* **Requirement**
Images in the data are to be skipped, while every line is restated exactly as written.

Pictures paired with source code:
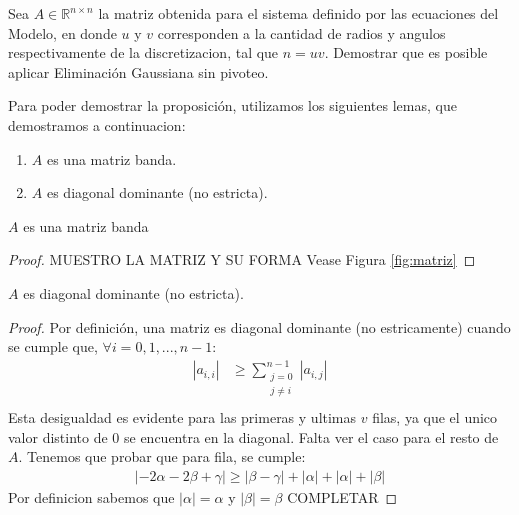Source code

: \begin{proposition}
    Sea $A \in \mathbb{R}^{n \times n}$ la matriz obtenida para el sistema definido por las ecuaciones del Modelo, en donde $u$ y $v$ corresponden a la cantidad de radios y angulos respectivamente de la discretizacion, tal que $n = uv$. Demostrar que es posible aplicar Eliminación Gaussiana sin pivoteo.
\end{proposition}
Para poder demostrar la proposición, utilizamos los siguientes lemas, que demostramos a continuacion:

  \begin{enumerate}[label=(\subscript{L}{\arabic*})]
    \item $A$ es una matriz banda.
    \item $A$ es diagonal dominante (no estricta).
  \end{enumerate}


  \begin{lemma}
    $A$ es una matriz banda
  \end{lemma}

  \begin{proof}
    MUESTRO LA MATRIZ Y SU FORMA
    Vease Figura \ref{fig:matriz}
  \end{proof}

  \begin{lemma}
    $A$ es diagonal dominante (no estricta).
  \end{lemma}

  \begin{proof}
    Por definición, una matriz es diagonal dominante (no estricamente) cuando se cumple que, $\forall i = 0,1,...,n-1$:
    \begin{equation*}
        \begin{aligned}
          |a_{i,i}| &\geq \sum\limits_{\substack{j=0  \\ j \neq i}}^{n-1} |a_{i,j}| \\
        \end{aligned}
    \end{equation*}
    Esta desigualdad es evidente para las primeras  y ultimas $v$ filas, ya que el unico valor distinto de 0 se encuentra en la diagonal.
    Falta ver el caso para el resto de $A$. Tenemos que probar que para fila, se cumple:
    \begin{equation*}
        \begin{aligned}
          |-2\alpha-2\beta+\gamma| \geq |\beta - \gamma| + |\alpha| + |\alpha| + |\beta|
        \end{aligned}
    \end{equation*}
    Por definicion sabemos que $|\alpha| = \alpha$ y $|\beta| = \beta$
    \newline
    COMPLETAR
  \end{proof}

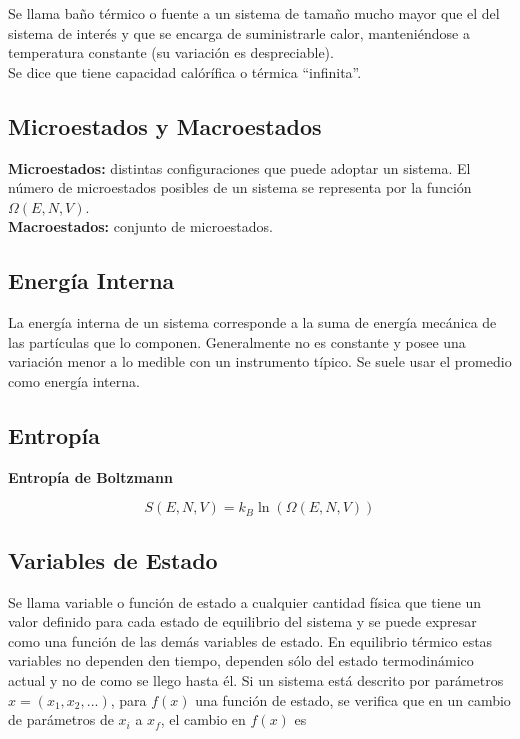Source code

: Se llama baño térmico o fuente a un sistema de tamaño mucho mayor que el del sistema de interés y que se encarga de suministrarle calor, manteniéndose a temperatura constante (su variación es despreciable).\\
Se dice que tiene capacidad calórífica o térmica ``infinita''.

\subsection{Microestados y Macroestados}

\textbf{Microestados:} distintas configuraciones que puede adoptar un sistema. El número de microestados posibles de un sistema se representa por la función $\Omega(E, N, V)$.\\

\textbf{Macroestados:} conjunto de microestados.

\subsection{Energía Interna}

La energía interna de un sistema corresponde a la suma de energía mecánica de las partículas que lo componen. Generalmente no es constante y posee una variación menor a lo medible con un instrumento típico. Se suele usar el promedio como energía interna.

\subsection{Entropía}


\textbf{Entropía de Boltzmann}

\[S(E,N,V) = k_B\ln{(\Omega(E,N,V))}\]

\subsection{Variables de Estado}

Se llama variable o función de estado a cualquier cantidad física que tiene un valor definido para cada estado de equilibrio del sistema y se puede expresar como una función de las demás variables de estado. En equilibrio térmico estas variables no dependen den tiempo, dependen sólo del estado termodinámico actual y no de como se llego hasta él.
\medbreak
Si un sistema está descrito por parámetros $x=(x_1, x_2, ...)$, para $f(x)$ una función de estado, se verifica que en un cambio de parámetros de $x_i$ a $x_f$, el cambio en $f(x)$ es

* **Your solution**
Source code

: \begin{proposition}
    Sea $A \in \mathbb{R}^{n \times n}$ la matriz obtenida para el sistema definido por las ecuaciones del Modelo, en donde $u$ y $v$ corresponden a la cantidad de radios y angulos respectivamente de la discretizacion, tal que $n = uv$. Demostrar que es posible aplicar Eliminación Gaussiana sin pivoteo.
\end{proposition}
Para poder demostrar la proposición, utilizamos los siguientes lemas, que demostramos a continuacion:

  \begin{enumerate}[label=(\subscript{L}{\arabic*})]
    \item $A$ es una matriz banda.
    \item $A$ es diagonal dominante (no estricta).
  \end{enumerate}


  \begin{lemma}
    $A$ es una matriz banda
  \end{lemma}

  \begin{proof}
    MUESTRO LA MATRIZ Y SU FORMA
    Vease Figura \ref{fig:matriz}
  \end{proof}

  \begin{lemma}
    $A$ es diagonal dominante (no estricta).
  \end{lemma}

  \begin{proof}
    Por definición, una matriz es diagonal dominante (no estricamente) cuando se cumple que, $\forall i = 0,1,...,n-1$:
    \begin{equation*}
        \begin{aligned}
          |a_{i,i}| &\geq \sum\limits_{\substack{j=0  \\ j \neq i}}^{n-1} |a_{i,j}| \\
        \end{aligned}
    \end{equation*}
    Esta desigualdad es evidente para las primeras  y ultimas $v$ filas, ya que el unico valor distinto de 0 se encuentra en la diagonal.
    Falta ver el caso para el resto de $A$. Tenemos que probar que para fila, se cumple:
    \begin{equation*}
        \begin{aligned}
          |-2\alpha-2\beta+\gamma| \geq |\beta - \gamma| + |\alpha| + |\alpha| + |\beta|
        \end{aligned}
    \end{equation*}
    Por definicion sabemos que $|\alpha| = \alpha$ y $|\beta| = \beta$
    \newline
    COMPLETAR
  \end{proof}

Source code

: Se llama baño térmico o fuente a un sistema de tamaño mucho mayor que el del sistema de interés y que se encarga de suministrarle calor, manteniéndose a temperatura constante (su variación es despreciable).\\
Se dice que tiene capacidad calórífica o térmica ``infinita''.

\subsection{Microestados y Macroestados}

\textbf{Microestados:} distintas configuraciones que puede adoptar un sistema. El número de microestados posibles de un sistema se representa por la función $\Omega(E, N, V)$.\\

\textbf{Macroestados:} conjunto de microestados.

\subsection{Energía Interna}

La energía interna de un sistema corresponde a la suma de energía mecánica de las partículas que lo componen. Generalmente no es constante y posee una variación menor a lo medible con un instrumento típico. Se suele usar el promedio como energía interna.

\subsection{Entropía}


\textbf{Entropía de Boltzmann}

\[S(E,N,V) = k_B\ln{(\Omega(E,N,V))}\]

\subsection{Variables de Estado}

Se llama variable o función de estado a cualquier cantidad física que tiene un valor definido para cada estado de equilibrio del sistema y se puede expresar como una función de las demás variables de estado. En equilibrio térmico estas variables no dependen den tiempo, dependen sólo del estado termodinámico actual y no de como se llego hasta él.
\medbreak
Si un sistema está descrito por parámetros $x=(x_1, x_2, ...)$, para $f(x)$ una función de estado, se verifica que en un cambio de parámetros de $x_i$ a $x_f$, el cambio en $f(x)$ es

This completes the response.